TASK PROMPT: There is material below. Print exactly the lines starting at the line with "Silti johtopäätös (2) ei ole tosi." and ending at the line with "jota ei pidä", ends included, and no others.

[[ AVAILABLE DATA open ]]

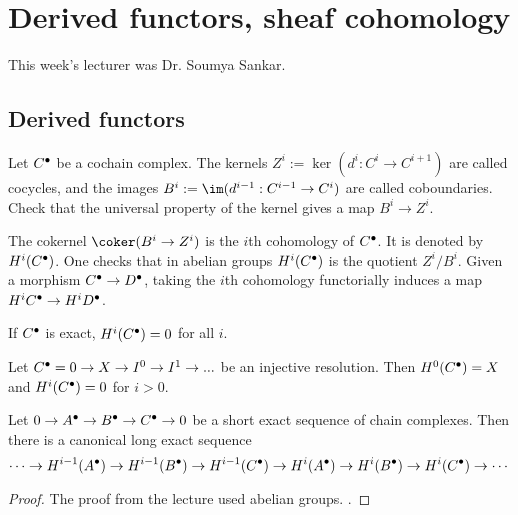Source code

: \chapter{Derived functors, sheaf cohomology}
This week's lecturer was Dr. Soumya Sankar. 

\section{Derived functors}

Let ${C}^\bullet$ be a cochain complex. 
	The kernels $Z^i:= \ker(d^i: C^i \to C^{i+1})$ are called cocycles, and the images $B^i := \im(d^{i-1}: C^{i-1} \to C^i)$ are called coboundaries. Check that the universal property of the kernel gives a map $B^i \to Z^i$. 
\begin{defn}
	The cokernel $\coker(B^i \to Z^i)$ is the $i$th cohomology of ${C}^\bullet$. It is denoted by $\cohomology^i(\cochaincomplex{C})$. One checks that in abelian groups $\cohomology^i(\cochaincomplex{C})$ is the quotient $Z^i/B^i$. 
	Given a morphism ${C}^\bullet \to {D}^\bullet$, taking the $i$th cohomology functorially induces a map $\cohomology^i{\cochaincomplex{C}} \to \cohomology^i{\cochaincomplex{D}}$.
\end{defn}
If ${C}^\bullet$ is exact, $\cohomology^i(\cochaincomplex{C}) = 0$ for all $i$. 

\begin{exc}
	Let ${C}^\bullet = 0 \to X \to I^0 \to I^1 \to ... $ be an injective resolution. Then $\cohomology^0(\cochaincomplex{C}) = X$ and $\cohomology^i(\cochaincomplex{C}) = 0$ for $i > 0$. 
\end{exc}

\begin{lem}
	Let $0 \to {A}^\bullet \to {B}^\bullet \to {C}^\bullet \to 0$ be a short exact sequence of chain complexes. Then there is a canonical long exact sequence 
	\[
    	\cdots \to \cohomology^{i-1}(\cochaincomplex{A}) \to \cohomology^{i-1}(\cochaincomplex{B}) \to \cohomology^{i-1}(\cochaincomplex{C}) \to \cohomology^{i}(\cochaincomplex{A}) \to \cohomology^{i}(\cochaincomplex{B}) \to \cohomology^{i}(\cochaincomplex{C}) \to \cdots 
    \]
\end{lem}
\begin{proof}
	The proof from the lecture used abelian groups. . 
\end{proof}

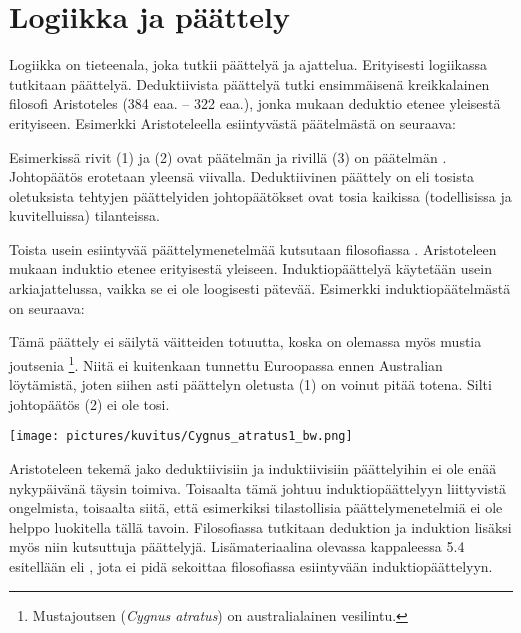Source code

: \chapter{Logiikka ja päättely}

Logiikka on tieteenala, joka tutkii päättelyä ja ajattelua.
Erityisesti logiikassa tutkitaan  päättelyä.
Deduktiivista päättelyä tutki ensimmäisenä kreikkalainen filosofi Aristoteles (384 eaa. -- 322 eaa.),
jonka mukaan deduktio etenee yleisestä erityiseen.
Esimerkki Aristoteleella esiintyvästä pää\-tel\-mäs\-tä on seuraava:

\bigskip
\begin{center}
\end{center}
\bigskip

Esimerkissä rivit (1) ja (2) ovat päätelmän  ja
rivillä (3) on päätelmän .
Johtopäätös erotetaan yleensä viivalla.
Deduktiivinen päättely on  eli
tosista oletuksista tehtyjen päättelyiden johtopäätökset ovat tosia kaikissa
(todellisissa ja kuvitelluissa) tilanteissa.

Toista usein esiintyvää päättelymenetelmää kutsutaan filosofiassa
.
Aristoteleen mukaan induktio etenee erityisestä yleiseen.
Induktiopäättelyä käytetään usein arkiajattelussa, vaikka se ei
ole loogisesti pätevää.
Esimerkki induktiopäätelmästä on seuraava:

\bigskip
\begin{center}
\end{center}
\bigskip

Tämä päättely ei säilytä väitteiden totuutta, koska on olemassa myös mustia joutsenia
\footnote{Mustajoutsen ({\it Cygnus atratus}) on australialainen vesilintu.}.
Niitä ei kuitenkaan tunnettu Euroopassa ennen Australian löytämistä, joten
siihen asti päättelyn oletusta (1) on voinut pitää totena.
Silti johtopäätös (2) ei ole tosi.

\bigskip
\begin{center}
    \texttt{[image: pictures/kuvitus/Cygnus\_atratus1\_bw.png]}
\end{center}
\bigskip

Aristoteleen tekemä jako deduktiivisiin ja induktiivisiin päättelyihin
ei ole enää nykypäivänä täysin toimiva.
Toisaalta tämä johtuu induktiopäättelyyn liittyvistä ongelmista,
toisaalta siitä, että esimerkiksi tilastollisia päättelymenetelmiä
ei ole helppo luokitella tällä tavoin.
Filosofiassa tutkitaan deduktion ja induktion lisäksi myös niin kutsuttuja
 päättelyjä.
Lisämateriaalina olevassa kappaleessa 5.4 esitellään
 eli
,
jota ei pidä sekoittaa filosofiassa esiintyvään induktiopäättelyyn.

[[ AVAILABLE DATA closed ]]
[[ AVAILABLE DATA open ]]

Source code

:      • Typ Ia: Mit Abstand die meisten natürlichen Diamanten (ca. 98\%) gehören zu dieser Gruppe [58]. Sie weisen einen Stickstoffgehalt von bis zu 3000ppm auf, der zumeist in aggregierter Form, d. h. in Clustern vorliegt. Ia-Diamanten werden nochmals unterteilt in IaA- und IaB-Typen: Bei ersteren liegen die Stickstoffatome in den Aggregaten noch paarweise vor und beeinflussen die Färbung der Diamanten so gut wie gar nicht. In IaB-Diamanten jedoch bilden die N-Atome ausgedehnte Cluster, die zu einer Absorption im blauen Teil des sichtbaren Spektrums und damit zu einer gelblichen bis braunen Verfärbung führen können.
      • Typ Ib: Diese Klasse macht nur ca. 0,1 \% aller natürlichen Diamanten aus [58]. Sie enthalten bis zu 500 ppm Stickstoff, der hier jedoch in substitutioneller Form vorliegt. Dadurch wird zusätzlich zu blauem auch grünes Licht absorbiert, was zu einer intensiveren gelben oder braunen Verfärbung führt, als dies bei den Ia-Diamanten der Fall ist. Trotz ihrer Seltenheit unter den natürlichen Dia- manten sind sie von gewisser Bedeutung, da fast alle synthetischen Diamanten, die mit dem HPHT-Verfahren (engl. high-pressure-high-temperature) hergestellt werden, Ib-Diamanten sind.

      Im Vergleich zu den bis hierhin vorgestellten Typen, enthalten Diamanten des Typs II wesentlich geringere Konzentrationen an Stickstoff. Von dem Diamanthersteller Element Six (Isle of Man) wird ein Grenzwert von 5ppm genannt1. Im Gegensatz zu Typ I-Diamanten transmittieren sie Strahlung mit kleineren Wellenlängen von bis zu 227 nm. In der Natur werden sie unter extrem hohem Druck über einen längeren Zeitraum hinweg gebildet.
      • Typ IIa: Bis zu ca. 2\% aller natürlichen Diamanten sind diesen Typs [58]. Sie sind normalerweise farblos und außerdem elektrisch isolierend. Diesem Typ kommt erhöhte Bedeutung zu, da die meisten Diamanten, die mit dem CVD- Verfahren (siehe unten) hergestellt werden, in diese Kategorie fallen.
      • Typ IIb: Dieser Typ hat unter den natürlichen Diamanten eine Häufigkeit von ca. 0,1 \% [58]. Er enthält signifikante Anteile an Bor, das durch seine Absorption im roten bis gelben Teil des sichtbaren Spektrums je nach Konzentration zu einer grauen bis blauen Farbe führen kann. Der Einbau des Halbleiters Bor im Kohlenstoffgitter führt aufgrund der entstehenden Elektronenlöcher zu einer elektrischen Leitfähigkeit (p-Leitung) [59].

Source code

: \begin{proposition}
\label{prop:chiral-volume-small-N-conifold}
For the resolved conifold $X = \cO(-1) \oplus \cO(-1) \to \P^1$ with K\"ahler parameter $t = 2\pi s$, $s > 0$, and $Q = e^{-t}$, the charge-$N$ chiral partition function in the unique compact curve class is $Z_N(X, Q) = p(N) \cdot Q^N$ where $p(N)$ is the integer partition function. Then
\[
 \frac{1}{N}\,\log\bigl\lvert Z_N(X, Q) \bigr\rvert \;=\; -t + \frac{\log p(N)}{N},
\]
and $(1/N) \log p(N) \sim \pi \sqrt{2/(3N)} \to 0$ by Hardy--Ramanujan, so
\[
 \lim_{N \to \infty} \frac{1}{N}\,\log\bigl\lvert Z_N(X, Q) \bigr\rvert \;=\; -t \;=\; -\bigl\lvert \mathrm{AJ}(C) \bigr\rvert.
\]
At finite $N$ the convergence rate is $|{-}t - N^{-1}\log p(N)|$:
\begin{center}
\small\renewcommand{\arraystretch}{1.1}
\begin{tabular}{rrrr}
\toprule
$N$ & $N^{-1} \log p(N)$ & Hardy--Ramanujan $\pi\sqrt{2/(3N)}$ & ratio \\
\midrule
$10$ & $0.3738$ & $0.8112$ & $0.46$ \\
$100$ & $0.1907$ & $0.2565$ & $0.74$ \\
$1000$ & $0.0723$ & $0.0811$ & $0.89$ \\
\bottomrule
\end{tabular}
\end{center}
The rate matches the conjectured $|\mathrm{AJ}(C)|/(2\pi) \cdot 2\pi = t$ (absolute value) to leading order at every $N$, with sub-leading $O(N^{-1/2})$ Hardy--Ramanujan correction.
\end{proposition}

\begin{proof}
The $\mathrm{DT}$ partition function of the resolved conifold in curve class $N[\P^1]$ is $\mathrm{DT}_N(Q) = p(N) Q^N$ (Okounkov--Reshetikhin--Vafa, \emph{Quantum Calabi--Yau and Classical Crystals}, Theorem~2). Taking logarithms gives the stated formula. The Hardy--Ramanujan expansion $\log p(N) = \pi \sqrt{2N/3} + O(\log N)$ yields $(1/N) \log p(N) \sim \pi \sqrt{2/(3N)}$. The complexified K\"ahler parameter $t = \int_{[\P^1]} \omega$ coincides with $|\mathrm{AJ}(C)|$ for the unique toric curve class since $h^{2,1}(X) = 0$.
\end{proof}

[[ AVAILABLE DATA closed ]]

EXERCISE SOLUTION:
Silti johtopäätös (2) ei ole tosi.

\bigskip
\begin{center}
    \texttt{[image: pictures/kuvitus/Cygnus\_atratus1\_bw.png]}
\end{center}
\bigskip

Aristoteleen tekemä jako deduktiivisiin ja induktiivisiin päättelyihin
ei ole enää nykypäivänä täysin toimiva.
Toisaalta tämä johtuu induktiopäättelyyn liittyvistä ongelmista,
toisaalta siitä, että esimerkiksi tilastollisia päättelymenetelmiä
ei ole helppo luokitella tällä tavoin.
Filosofiassa tutkitaan deduktion ja induktion lisäksi myös niin kutsuttuja
 päättelyjä.
Lisämateriaalina olevassa kappaleessa 5.4 esitellään
 eli
,
jota ei pidä sekoittaa filosofiassa esiintyvään induktiopäättelyyn.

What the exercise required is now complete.